MÜSNED-İ HANBEL

BABLAR    KONULAR    NUMARALAR

SİYER

<< 3438 >>

92- Rıdvan Biatı

 

1. Ma'kil b. Yesar

 

- - (-)

25319 (1)- Hakem b. Abdullah el-A'rec, Ma'kil b. Yesar'dan bildiriyor: Ma'kil, Hudeybiye günü Resulullah (Sallallahu aleyhi ve Sellem)'in başına değmemesi için ağacın dallarından birini eliyle kaldırmıştı ve Allah'ın Resulü (Sallallahu aleyhi ve Sellem), insanlardan biat alıyordu. Halk Resulullah (Sallallahu aleyhi ve Sellem)'e, kaçmamak üzere biat ettiler. O zaman oradaki Müslümanlar bin dört yüz kişiydi.

 

[Sahih]

 

Diğer tahric: Müslim 3/1485 (1858) rivayet etti.

 

 

 

25320 (2)-Z Hakem b. el-A'rec: "Allah'ın eli onların ellerinin üzerindedir,[Fetih 10] ayetini açıklarken: "Resulullah (Sallallahu aleyhi ve Sellem)'e, kaçmamak üzere verilen biat kastedilmiştir" dedi.

 

[Hasen]

 

 

2. Cabir b. Abdillah

 

- - (-)

25321 (1)- Cabir b. Abdullah der ki: "Hudeybiye günü Hz. Nebi'e (Sallallahu aleyhi ve Sellem) kaçmamak üzere biat ettik."

 

[Sahih]

 

Diğer tahric: Müslim 3/1485 (1858) ve Beyhaki (4/137) rivayet ettiler.

 

 

 

25322 (2)- Salim b. Ebi'l-Ca'd der ki: Cabir b. Abdullah'a, ağacın altında biat edenleri sorduğumda: "Eğer yüz bin kişi bile olsaydık, (oku batırdığımız kuyudaki su) bize yeterdi. Biz o gün bin beş yüz kişiydik" cevabını verdi.

 

[Sahih]

 

Diğer tahric: Müslim 3/1484 (1856) rivayet etti.

 

 

 

25323 (3)- Cabir der ki: Hudeybiye günü bin dört yüz kişiydik.

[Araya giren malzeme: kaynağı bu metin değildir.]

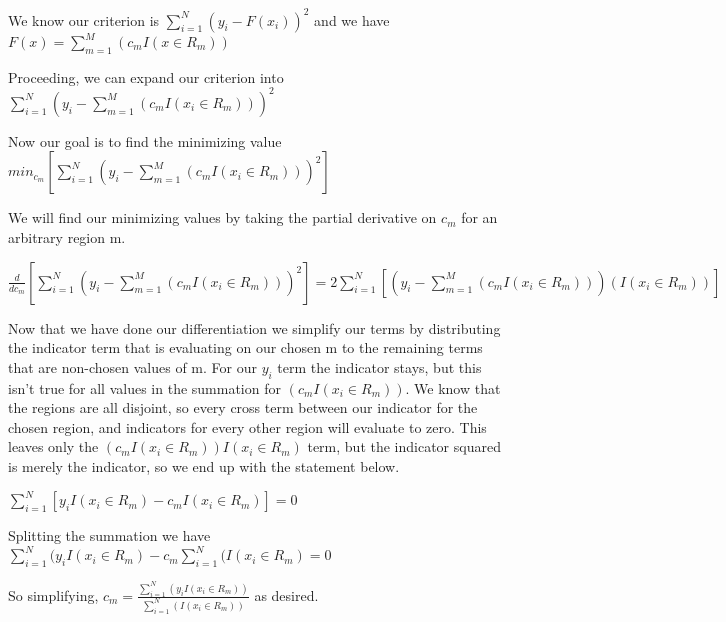 \documentclass[11pt]{article}
\begin{document}
\vspace{3 mm}
\noindent
We know our criterion is $\sum\limits_{i=1}^N (y_{i} - F(x_{i}))^2$ and we have 
$F(x) = \sum\limits_{m=1}^M (c_{m}I(x \in R_{m}))$

\vspace{3 mm}
\noindent
Proceeding, we can expand our criterion into 
$\sum\limits_{i=1}^N (y_{i} - \sum\limits_{m=1}^M (c_{m}I(x_{i} \in R_{m})))^2$

\vspace{3 mm}
\noindent
Now our goal is to find the minimizing value 
$min_{c_{m}}[\sum\limits_{i=1}^N (y_{i} - 
\sum\limits_{m=1}^M (c_{m}I(x_{i} \in R_{m})))^2]$ 

\vspace{3 mm}
\noindent
We will find our minimizing values by taking the partial derivative on $c_{m}$ 
for an arbitrary region m.

\vspace{3 mm}
\noindent
$\frac{d}{dc_{m}}[\sum\limits_{i=1}^N (y_{i} - 
\sum\limits_{m=1}^M (c_{m}I(x_{i} \in R_{m})))^2] = 
2\sum\limits_{i=1}^N [(y_{i} - \sum\limits_{m=1}^M (c_{m}I(x_{i} \in R_{m})))
(I(x_{i} \in R_{m}))]$ 

\vspace{3 mm}
\noindent
Now that we have done our differentiation we simplify our terms by distributing 
the indicator term that is evaluating on our chosen m to the remaining terms 
that are non-chosen values of m. For our $y_{i}$ term the indicator stays, but 
this isn't true for all values in the summation for 
$(c_{m}I(x_{i} \in R_{m}))$.  We know that the regions are all disjoint, so 
every cross term between our indicator for the chosen region, and indicators 
for every other region will evaluate to zero.  This leaves only the 
$(c_{m}I(x_{i} \in R_{m}))I(x_{i} \in R_{m})$ term, but the indicator squared 
is merely the indicator, so we end up with the statement below.

\vspace{3 mm}
\noindent
$\sum\limits_{i=1}^N [y_{i}I(x_{i} \in R_{m}) - c_{m}I(x_{i} \in R_{m})] = 0$ 

\vspace{3 mm}
\noindent
Splitting the summation we have 
$\sum\limits_{i=1}^N (y_{i}I(x_{i} \in R_{m}) - 
c_{m}\sum\limits_{i=1}^N (I(x_{i} \in R_{m}) = 0$

\vspace{3 mm}
\noindent
So simplifying, 
${c}_{m} = \frac{\sum\limits_{i=1}^N (y_{i} I(x_{i} \in R_{m}))}
{\sum\limits_{i=1}^N (I(x_{i} \in R_{m}))}$ 
as desired.
\end{document}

Resulullah (Sallallahu aleyhi ve Sellem) bize: ''Siz bu gün yeryüzündeki en hayırlı kişilersiniz" buyurdu.

 

[Sahih]

 

Diğer tahric: Müslim 3/1484 (1856), Şafii (217) ve Humeydi 2/514 (1225) rivayet ettiler.

 

 

 

25324 (4)- Cabir der ki: "Hudeybiye günü bin dört yüz kişiydik.

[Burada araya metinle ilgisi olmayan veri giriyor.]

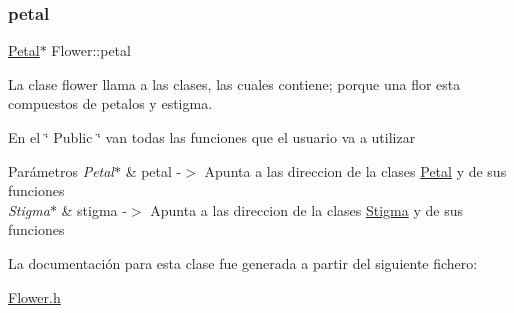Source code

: \subsubsection{\texorpdfstring{petal}{petal}}
{\footnotesize\ttfamily \mbox{\hyperlink{class_petal}{Petal}}$\ast$ Flower\+::petal}



La clase flower llama a las clases, las cuales contiene; porque una flor esta compuestos de petalos y estigma. 

En el \char`\"{} Public \char`\"{} van todas las funciones que el usuario va a utilizar
\begin{DoxyParams}{Parámetros}
{\em Petal$\ast$} & petal -\/$>$ Apunta a las direccion de la clases \mbox{\hyperlink{class_petal}{Petal}} y de sus funciones \\
\hline
{\em Stigma$\ast$} & stigma -\/$>$ Apunta a las direccion de la clases \mbox{\hyperlink{class_stigma}{Stigma}} y de sus funciones \\
\hline
\end{DoxyParams}


La documentación para esta clase fue generada a partir del siguiente fichero\+:\begin{DoxyCompactItemize}
\item 
\mbox{\hyperlink{_flower_8h}{Flower.\+h}}\end{DoxyCompactItemize}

Resulullah'a (Sallallahu aleyhi ve Sellem) biat ettiğimiz zaman Hz. Ömer ağacın altında onun elini tutmuştu. Bu ağaç semure ağacıydı. Resulullah'a (Sallallahu aleyhi ve Sellem) ölüm üzere değil, kaçmamak üzere biat ettik."

 

[Sahih]

 

 

 

25325 (5)- Cabir'in bildirdiğine göre Hz. Nebi (Sallallahu aleyhi ve Sellem) "Ağacın altında bana biat edenlerden hiç kimse cehenneme girmeyecektir'' buyurdu.

 

[Sahih]

 

Diğer tahric: Müslim 4/1942 (2496), Ebu Davud 4/213 (4653) ve Tirmizi 5/695 (3860 "hasen sahih") rivayet ettiler.

 

 

 

25326 (6)- Ebu'z-Zübeyr der ki: Cabir'e: "Resulullah (Sallallahu aleyhi ve Sellem) Zu'l-Huleyfe'de insanlardan biat aldı mı?" diye sorulunca: "Hayır. Orada namaz kıldı. Sadece Hudeybiye'de ağacın yanında biat aldı" dedi. Yine Cabir'in söylediğine göre Resulullah (Sallallahu aleyhi ve Sellem) Hudeybiye'deki kuyuya dua etti.

 

[Sahih]

 

 

 

25327 (7)- Cabir'in bildirdiğine göre Hz. Nebi (Sallallahu aleyhi ve Sellem) ''Bedir ve Hudeybiye'de bulunan hiç kimse cehenneme girmeyecektir'' buyurdu.

 

[Sahih]

 

26497 (1)'de tekrar etmiştir.

 

 

 

25328 (8)- Cabir b. Abdullah der ki: Hz. Abbas, Resulullah'ın (Sallallahu aleyhi ve Sellem) elinden tutmuş, Allah'ın Resulü (Sallallahu aleyhi ve Sellem) de bizden ahit alıyordu. Ahit almayı bitirince Resulullah (Sallallahu aleyhi ve Sellem): ''Aldım ve verdim (sizden aldığım ahde karşı Cenneti vaad ettim)'' buyurdu. Ebu'z-Zübeyr der ki: O gün Cabir'e: "Resulullah'a (Sallallahu aleyhi ve Sellem) nasıl biat ettiniz, ölüm üzere mi?" diye sordum: "Hayır. Kaçmamak üzere biat ettik" cevabını verdi. Ben: "Ağacın altında biat edildiği günü gördün mü?" diye sorunca:

"Resulullah'a (Sallallahu aleyhi ve Sellem) biat ettiğimizde ben Ömer b. el-Hattab'ın elini tutmuştum" dedi. Ben: "Kaç kişiydiniz?" diye sorunca: "Bin dört yüz kişiydik. Ced b. Kays dışındaki herkes ona biat etti, sadece o bir devenin karnı altında saklandi. O gün her yedi kişiye bir deve kestik" cevabını verdi.

 

[Sahih]

 

Diğer tahric: Müslim (4836-8), Tirmizi (1594) ve Nesai (7/140) rivayet ettiler.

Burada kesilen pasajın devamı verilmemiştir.